WHAT YOU NEED TO DO >> Locate, in the data below, the line that contains "## Recreation.gov - Camping, Cabins, RVs, Permits, Passes" and the line that contains "## @rgov/webapp"; reproduce exactly those two lines and every line between them, nothing more.

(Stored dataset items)

•••

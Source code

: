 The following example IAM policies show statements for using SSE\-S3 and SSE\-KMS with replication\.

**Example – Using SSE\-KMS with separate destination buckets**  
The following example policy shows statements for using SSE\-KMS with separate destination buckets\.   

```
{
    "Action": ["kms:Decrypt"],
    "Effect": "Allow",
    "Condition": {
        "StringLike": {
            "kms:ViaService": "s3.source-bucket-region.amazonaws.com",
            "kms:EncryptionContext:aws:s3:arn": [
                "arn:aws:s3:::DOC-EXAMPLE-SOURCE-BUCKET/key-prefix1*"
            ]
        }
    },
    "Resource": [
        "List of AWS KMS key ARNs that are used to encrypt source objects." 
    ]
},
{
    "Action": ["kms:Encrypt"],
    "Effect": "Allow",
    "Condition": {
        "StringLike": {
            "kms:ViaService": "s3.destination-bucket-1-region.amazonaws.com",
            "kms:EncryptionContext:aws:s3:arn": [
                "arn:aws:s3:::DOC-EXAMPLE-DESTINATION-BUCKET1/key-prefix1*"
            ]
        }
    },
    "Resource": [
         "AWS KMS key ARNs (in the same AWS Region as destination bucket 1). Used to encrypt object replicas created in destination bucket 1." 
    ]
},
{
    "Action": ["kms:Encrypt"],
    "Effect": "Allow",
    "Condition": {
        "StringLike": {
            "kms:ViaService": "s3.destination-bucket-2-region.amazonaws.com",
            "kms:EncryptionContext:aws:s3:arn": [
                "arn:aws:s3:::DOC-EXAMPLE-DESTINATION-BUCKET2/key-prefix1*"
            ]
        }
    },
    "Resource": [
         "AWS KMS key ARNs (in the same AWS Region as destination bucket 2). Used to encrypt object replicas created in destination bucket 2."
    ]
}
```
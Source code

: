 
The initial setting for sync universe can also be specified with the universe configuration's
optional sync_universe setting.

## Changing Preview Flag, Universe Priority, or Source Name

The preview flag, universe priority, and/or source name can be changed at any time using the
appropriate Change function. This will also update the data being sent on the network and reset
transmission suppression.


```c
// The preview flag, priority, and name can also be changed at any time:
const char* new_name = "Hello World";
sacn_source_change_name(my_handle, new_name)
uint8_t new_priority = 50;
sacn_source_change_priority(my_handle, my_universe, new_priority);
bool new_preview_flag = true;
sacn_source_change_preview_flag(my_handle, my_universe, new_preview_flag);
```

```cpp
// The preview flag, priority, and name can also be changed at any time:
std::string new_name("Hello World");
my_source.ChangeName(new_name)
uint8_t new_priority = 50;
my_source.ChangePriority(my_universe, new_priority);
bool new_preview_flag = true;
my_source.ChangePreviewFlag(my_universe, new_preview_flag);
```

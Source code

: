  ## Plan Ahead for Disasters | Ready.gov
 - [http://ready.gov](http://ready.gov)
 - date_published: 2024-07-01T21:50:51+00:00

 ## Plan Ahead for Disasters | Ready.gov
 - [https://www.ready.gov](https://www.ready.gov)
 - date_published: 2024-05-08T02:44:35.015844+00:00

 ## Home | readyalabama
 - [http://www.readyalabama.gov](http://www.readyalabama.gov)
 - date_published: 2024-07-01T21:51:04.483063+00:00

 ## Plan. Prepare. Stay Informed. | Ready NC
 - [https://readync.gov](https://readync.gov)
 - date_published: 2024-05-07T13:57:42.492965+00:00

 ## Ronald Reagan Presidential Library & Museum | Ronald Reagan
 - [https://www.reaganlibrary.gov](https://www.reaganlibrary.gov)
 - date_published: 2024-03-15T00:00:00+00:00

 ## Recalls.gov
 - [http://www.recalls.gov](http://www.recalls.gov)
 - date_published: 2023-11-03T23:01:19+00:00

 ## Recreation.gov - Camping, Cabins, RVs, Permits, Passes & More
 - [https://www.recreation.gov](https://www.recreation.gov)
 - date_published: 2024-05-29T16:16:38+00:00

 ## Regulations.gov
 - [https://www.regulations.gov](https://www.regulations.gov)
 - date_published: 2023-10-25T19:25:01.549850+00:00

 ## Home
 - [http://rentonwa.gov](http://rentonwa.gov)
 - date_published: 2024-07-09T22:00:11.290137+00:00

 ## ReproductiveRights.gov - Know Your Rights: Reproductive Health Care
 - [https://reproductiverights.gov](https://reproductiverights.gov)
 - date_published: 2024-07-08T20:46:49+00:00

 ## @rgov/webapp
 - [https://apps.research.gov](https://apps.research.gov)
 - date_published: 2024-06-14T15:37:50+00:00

•••

EXERCISE SOLUTION >>
 ## Recreation.gov - Camping, Cabins, RVs, Permits, Passes & More
 - [https://www.recreation.gov](https://www.recreation.gov)
 - date_published: 2024-05-29T16:16:38+00:00

 ## Regulations.gov
 - [https://www.regulations.gov](https://www.regulations.gov)
 - date_published: 2023-10-25T19:25:01.549850+00:00

 ## Home
 - [http://rentonwa.gov](http://rentonwa.gov)
 - date_published: 2024-07-09T22:00:11.290137+00:00

 ## ReproductiveRights.gov - Know Your Rights: Reproductive Health Care
 - [https://reproductiverights.gov](https://reproductiverights.gov)
 - date_published: 2024-07-08T20:46:49+00:00

 ## @rgov/webapp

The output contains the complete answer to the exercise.